[GIVEN INFORMATION — start]
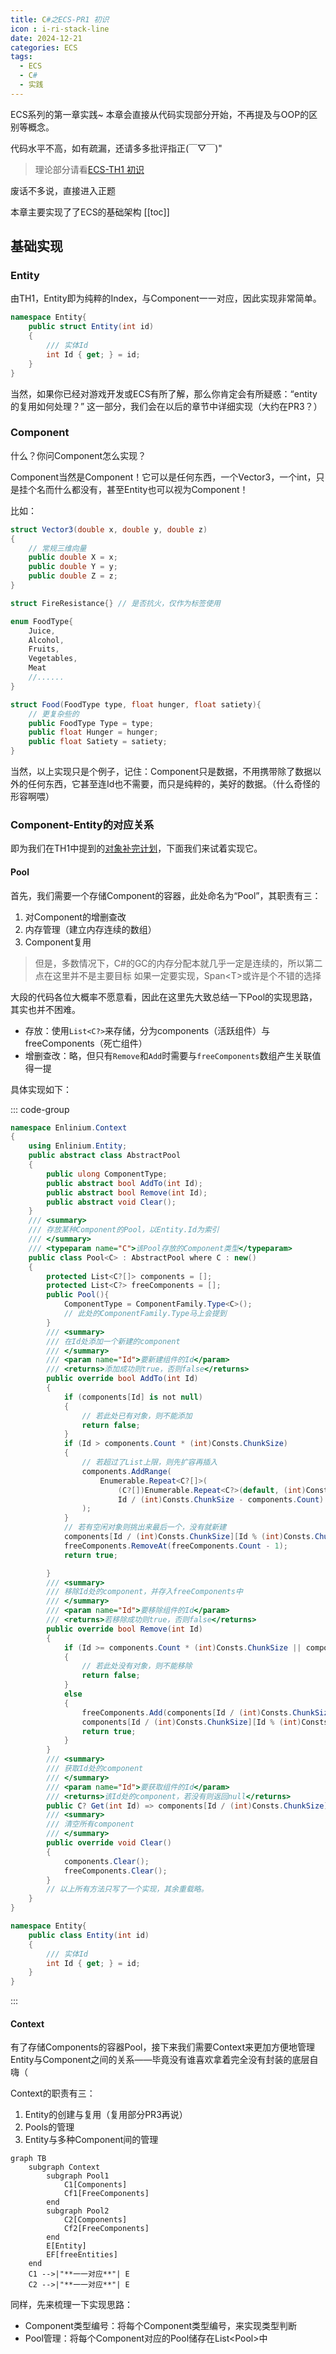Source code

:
 ```yaml
---
title: C#之ECS-PR1 初识
icon : i-ri-stack-line
date: 2024-12-21
categories: ECS
tags:
  - ECS
  - C#
  - 实践
---
```


ECS系列的第一章实践~ 本章会直接从代码实现部分开始，不再提及与OOP的区别等概念。

代码水平不高，如有疏漏，还请多多批评指正(￣▽￣)"

>理论部分请看[ECS-TH1 初识](https://linium.xin/posts/ECS-TH1%E5%88%9D%E8%AF%86)

废话不多说，直接进入正题

本章主要实现了了ECS的基础架构
[[toc]]

<!-- more -->

## 基础实现

### Entity

由TH1，Entity即为纯粹的Index，与Component一一对应，因此实现非常简单。

```csharp
namespace Entity{
    public struct Entity(int id)
    {
        /// 实体Id
        int Id { get; } = id;
    }
}
```

当然，如果你已经对游戏开发或ECS有所了解，那么你肯定会有所疑惑：“entity的复用如何处理？” 这一部分，我们会在以后的章节中详细实现（大约在PR3？）

### Component

什么？你问Component怎么实现？

Component当然是Component！它可以是任何东西，一个Vector3，一个int，只是挂个名而什么都没有，甚至Entity也可以视为Component！

比如：

```csharp
struct Vector3(double x, double y, double z)
{
    // 常规三维向量
    public double X = x;
    public double Y = y;
    public double Z = z;
}

struct FireResistance{} // 是否抗火，仅作为标签使用

enum FoodType{
    Juice,
    Alcohol,
    Fruits,
    Vegetables,
    Meat
    //......
}

struct Food(FoodType type, float hunger, float satiety){
    // 更复杂些的
    public FoodType Type = type;
    public float Hunger = hunger;
    public float Satiety = satiety;
}
```

当然，以上实现只是个例子，记住：Component只是数据，不用携带除了数据以外的任何东西，它甚至连Id也不需要，而只是纯粹的，美好的数据。（什么奇怪的形容啊喂）

### Component-Entity的对应关系

即为我们在TH1中提到的[对象补完计划](https://linium.xin/posts/ECS-TH1初识#对象补完计划)，下面我们来试着实现它。

#### Pool

首先，我们需要一个存储Component的容器，此处命名为“Pool”，其职责有三：

1. 对Component的增删查改
2. 内存管理（建立内存连续的数组）
3. Component复用

> 但是，多数情况下，C#的GC的内存分配本就几乎一定是连续的，所以第二点在这里并不是主要目标
> 如果一定要实现，Span\<T>或许是个不错的选择

大段的代码各位大概率不愿意看，因此在这里先大致总结一下Pool的实现思路，其实也并不困难。

- 存放：使用`List<C?>`来存储，分为components（活跃组件）与freeComponents（死亡组件）
- 增删查改：略，但只有`Remove`和`Add`时需要与`freeComponents`数组产生关联值得一提

具体实现如下：

::: code-group

```csharp [Pool.cs]
namespace Enlinium.Context
{
    using Enlinium.Entity;
    public abstract class AbstractPool
    {
        public ulong ComponentType;
        public abstract bool AddTo(int Id);
        public abstract bool Remove(int Id);
        public abstract void Clear();
    }
    /// <summary>
    /// 存放某种Component的Pool，以Entity.Id为索引
    /// </summary>
    /// <typeparam name="C">该Pool存放的Component类型</typeparam>
    public class Pool<C> : AbstractPool where C : new()
    {
        protected List<C?[]> components = [];
        protected List<C?> freeComponents = [];
        public Pool(){
            ComponentType = ComponentFamily.Type<C>();
            // 此处的ComponentFamily.Type马上会提到
        }
        /// <summary>
        /// 在Id处添加一个新建的component
        /// </summary>
        /// <param name="Id">要新建组件的Id</param>
        /// <returns>添加成功则true，否则false</returns>
        public override bool AddTo(int Id)
        {
            if (components[Id] is not null)
            {
                // 若此处已有对象，则不能添加
                return false;
            }
            if (Id > components.Count * (int)Consts.ChunkSize)
            {
                // 若超过了List上限，则先扩容再插入
                components.AddRange(
                    Enumerable.Repeat<C?[]>(
                        (C?[])Enumerable.Repeat<C?>(default, (int)Consts.ChunkSize),
                        Id / (int)Consts.ChunkSize - components.Count)
                );
            }
            // 若有空闲对象则挑出来最后一个，没有就新建
            components[Id / (int)Consts.ChunkSize][Id % (int)Consts.ChunkSize] = freeComponents.Count > 0 ? freeComponents[^1] : new();
            freeComponents.RemoveAt(freeComponents.Count - 1);
            return true;

        }
        /// <summary>
        /// 移除Id处的component，并存入freeComponents中
        /// </summary>
        /// <param name="Id">要移除组件的Id</param>
        /// <returns>若移除成功则true，否则false</returns>
        public override bool Remove(int Id)
        {
            if (Id >= components.Count * (int)Consts.ChunkSize || components[Id] is null)
            {
                // 若此处没有对象，则不能移除
                return false;
            }
            else
            {
                freeComponents.Add(components[Id / (int)Consts.ChunkSize][Id % (int)Consts.ChunkSize]);
                components[Id / (int)Consts.ChunkSize][Id % (int)Consts.ChunkSize] = default;
                return true;
            }
        }
        /// <summary>
        /// 获取Id处的component
        /// </summary>
        /// <param name="Id">要获取组件的Id</param>
        /// <returns>该Id处的component，若没有则返回null</returns>
        public C? Get(int Id) => components[Id / (int)Consts.ChunkSize][Id % (int)Consts.ChunkSize];
        /// <summary>
        /// 清空所有component
        /// </summary>
        public override void Clear()
        {
            components.Clear();
            freeComponents.Clear();
        }
        // 以上所有方法只写了一个实现，其余重载略。
    }
}
```

```csharp [Entity.cs]
namespace Entity{
    public class Entity(int id)
    {
        /// 实体Id
        int Id { get; } = id;
    }
}
```

:::

#### Context

有了存储Components的容器Pool，接下来我们需要Context来更加方便地管理Entity与Component之间的关系——毕竟没有谁喜欢拿着完全没有封装的底层自嗨（

Context的职责有三：

1. Entity的创建与复用（复用部分PR3再说）
2. Pools的管理
3. Entity与多种Component间的管理

```mermaid
graph TB
    subgraph Context
        subgraph Pool1
            C1[Components]
            Cf1[FreeComponents]
        end
        subgraph Pool2
            C2[Components]
            Cf2[FreeComponents]
        end
        E[Entity]
        EF[freeEntities]
    end
    C1 -->|"**一一对应**"| E
    C2 -->|"**一一对应**"| E
```

同样，先来梳理一下实现思路：

- Component类型编号：将每个Component类型编号，来实现类型判断
- Pool管理：将每个Component对应的Pool储存在List\<Pool>中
[GIVEN INFORMATION — finish]
_WHAT IS BEING ASKED:_ Please give the records again word for word, omitting all images.

_RESULT OF THIS TASK:_
Source code

:
 ```yaml
---
title: C#之ECS-PR1 初识
icon : i-ri-stack-line
date: 2024-12-21
categories: ECS
tags:
  - ECS
  - C#
  - 实践
---
```


ECS系列的第一章实践~ 本章会直接从代码实现部分开始，不再提及与OOP的区别等概念。

代码水平不高，如有疏漏，还请多多批评指正(￣▽￣)"

>理论部分请看[ECS-TH1 初识](https://linium.xin/posts/ECS-TH1%E5%88%9D%E8%AF%86)

废话不多说，直接进入正题

本章主要实现了了ECS的基础架构
[[toc]]

<!-- more -->

## 基础实现

### Entity

由TH1，Entity即为纯粹的Index，与Component一一对应，因此实现非常简单。

```csharp
namespace Entity{
    public struct Entity(int id)
    {
        /// 实体Id
        int Id { get; } = id;
    }
}
```

当然，如果你已经对游戏开发或ECS有所了解，那么你肯定会有所疑惑：“entity的复用如何处理？” 这一部分，我们会在以后的章节中详细实现（大约在PR3？）

### Component

什么？你问Component怎么实现？

Component当然是Component！它可以是任何东西，一个Vector3，一个int，只是挂个名而什么都没有，甚至Entity也可以视为Component！

比如：

```csharp
struct Vector3(double x, double y, double z)
{
    // 常规三维向量
    public double X = x;
    public double Y = y;
    public double Z = z;
}

struct FireResistance{} // 是否抗火，仅作为标签使用

enum FoodType{
    Juice,
    Alcohol,
    Fruits,
    Vegetables,
    Meat
    //......
}

struct Food(FoodType type, float hunger, float satiety){
    // 更复杂些的
    public FoodType Type = type;
    public float Hunger = hunger;
    public float Satiety = satiety;
}
```

当然，以上实现只是个例子，记住：Component只是数据，不用携带除了数据以外的任何东西，它甚至连Id也不需要，而只是纯粹的，美好的数据。（什么奇怪的形容啊喂）

### Component-Entity的对应关系

即为我们在TH1中提到的[对象补完计划](https://linium.xin/posts/ECS-TH1初识#对象补完计划)，下面我们来试着实现它。

#### Pool

首先，我们需要一个存储Component的容器，此处命名为“Pool”，其职责有三：

1. 对Component的增删查改
2. 内存管理（建立内存连续的数组）
3. Component复用

> 但是，多数情况下，C#的GC的内存分配本就几乎一定是连续的，所以第二点在这里并不是主要目标
> 如果一定要实现，Span\<T>或许是个不错的选择

大段的代码各位大概率不愿意看，因此在这里先大致总结一下Pool的实现思路，其实也并不困难。

- 存放：使用`List<C?>`来存储，分为components（活跃组件）与freeComponents（死亡组件）
- 增删查改：略，但只有`Remove`和`Add`时需要与`freeComponents`数组产生关联值得一提

具体实现如下：

::: code-group

```csharp [Pool.cs]
namespace Enlinium.Context
{
    using Enlinium.Entity;
    public abstract class AbstractPool
    {
        public ulong ComponentType;
        public abstract bool AddTo(int Id);
        public abstract bool Remove(int Id);
        public abstract void Clear();
    }
    /// <summary>
    /// 存放某种Component的Pool，以Entity.Id为索引
    /// </summary>
    /// <typeparam name="C">该Pool存放的Component类型</typeparam>
    public class Pool<C> : AbstractPool where C : new()
    {
        protected List<C?[]> components = [];
        protected List<C?> freeComponents = [];
        public Pool(){
            ComponentType = ComponentFamily.Type<C>();
            // 此处的ComponentFamily.Type马上会提到
        }
        /// <summary>
        /// 在Id处添加一个新建的component
        /// </summary>
        /// <param name="Id">要新建组件的Id</param>
        /// <returns>添加成功则true，否则false</returns>
        public override bool AddTo(int Id)
        {
            if (components[Id] is not null)
            {
                // 若此处已有对象，则不能添加
                return false;
            }
            if (Id > components.Count * (int)Consts.ChunkSize)
            {
                // 若超过了List上限，则先扩容再插入
                components.AddRange(
                    Enumerable.Repeat<C?[]>(
                        (C?[])Enumerable.Repeat<C?>(default, (int)Consts.ChunkSize),
                        Id / (int)Consts.ChunkSize - components.Count)
                );
            }
            // 若有空闲对象则挑出来最后一个，没有就新建
            components[Id / (int)Consts.ChunkSize][Id % (int)Consts.ChunkSize] = freeComponents.Count > 0 ? freeComponents[^1] : new();
            freeComponents.RemoveAt(freeComponents.Count - 1);
            return true;

        }
        /// <summary>
        /// 移除Id处的component，并存入freeComponents中
        /// </summary>
        /// <param name="Id">要移除组件的Id</param>
        /// <returns>若移除成功则true，否则false</returns>
        public override bool Remove(int Id)
        {
            if (Id >= components.Count * (int)Consts.ChunkSize || components[Id] is null)
            {
                // 若此处没有对象，则不能移除
                return false;
            }
            else
            {
                freeComponents.Add(components[Id / (int)Consts.ChunkSize][Id % (int)Consts.ChunkSize]);
                components[Id / (int)Consts.ChunkSize][Id % (int)Consts.ChunkSize] = default;
                return true;
            }
        }
        /// <summary>
        /// 获取Id处的component
        /// </summary>
        /// <param name="Id">要获取组件的Id</param>
        /// <returns>该Id处的component，若没有则返回null</returns>
        public C? Get(int Id) => components[Id / (int)Consts.ChunkSize][Id % (int)Consts.ChunkSize];
        /// <summary>
        /// 清空所有component
        /// </summary>
        public override void Clear()
        {
            components.Clear();
            freeComponents.Clear();
        }
        // 以上所有方法只写了一个实现，其余重载略。
    }
}
```

```csharp [Entity.cs]
namespace Entity{
    public class Entity(int id)
    {
        /// 实体Id
        int Id { get; } = id;
    }
}
```

:::

#### Context

有了存储Components的容器Pool，接下来我们需要Context来更加方便地管理Entity与Component之间的关系——毕竟没有谁喜欢拿着完全没有封装的底层自嗨（

Context的职责有三：

1. Entity的创建与复用（复用部分PR3再说）
2. Pools的管理
3. Entity与多种Component间的管理

```mermaid
graph TB
    subgraph Context
        subgraph Pool1
            C1[Components]
            Cf1[FreeComponents]
        end
        subgraph Pool2
            C2[Components]
            Cf2[FreeComponents]
        end
        E[Entity]
        EF[freeEntities]
    end
    C1 -->|"**一一对应**"| E
    C2 -->|"**一一对应**"| E
```

同样，先来梳理一下实现思路：

- Component类型编号：将每个Component类型编号，来实现类型判断
- Pool管理：将每个Component对应的Pool储存在List\<Pool>中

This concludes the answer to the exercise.